To do
Find the number of lines below in which the word "show" appears, and write that number only.

-- Dataset records follows --

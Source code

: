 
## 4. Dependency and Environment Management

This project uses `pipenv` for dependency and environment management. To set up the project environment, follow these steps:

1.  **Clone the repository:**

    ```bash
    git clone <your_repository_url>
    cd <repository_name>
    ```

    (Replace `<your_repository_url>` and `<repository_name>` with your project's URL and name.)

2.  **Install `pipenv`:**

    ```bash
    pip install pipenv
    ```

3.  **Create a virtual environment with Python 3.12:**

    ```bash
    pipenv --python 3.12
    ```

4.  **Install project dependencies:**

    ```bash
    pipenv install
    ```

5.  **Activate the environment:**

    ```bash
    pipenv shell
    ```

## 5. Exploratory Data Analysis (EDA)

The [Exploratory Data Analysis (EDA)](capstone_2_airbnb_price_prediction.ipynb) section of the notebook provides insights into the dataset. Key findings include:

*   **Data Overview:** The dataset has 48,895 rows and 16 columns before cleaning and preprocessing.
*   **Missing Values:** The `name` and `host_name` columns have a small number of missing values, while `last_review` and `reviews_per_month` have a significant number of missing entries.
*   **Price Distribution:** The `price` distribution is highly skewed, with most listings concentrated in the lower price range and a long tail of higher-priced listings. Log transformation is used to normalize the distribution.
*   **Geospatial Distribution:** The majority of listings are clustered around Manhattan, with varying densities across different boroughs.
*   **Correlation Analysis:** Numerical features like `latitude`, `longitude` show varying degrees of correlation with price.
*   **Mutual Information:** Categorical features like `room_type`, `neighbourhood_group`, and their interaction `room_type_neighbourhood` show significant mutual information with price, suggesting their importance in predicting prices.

-- Dataset records concluded --

Expected answer
2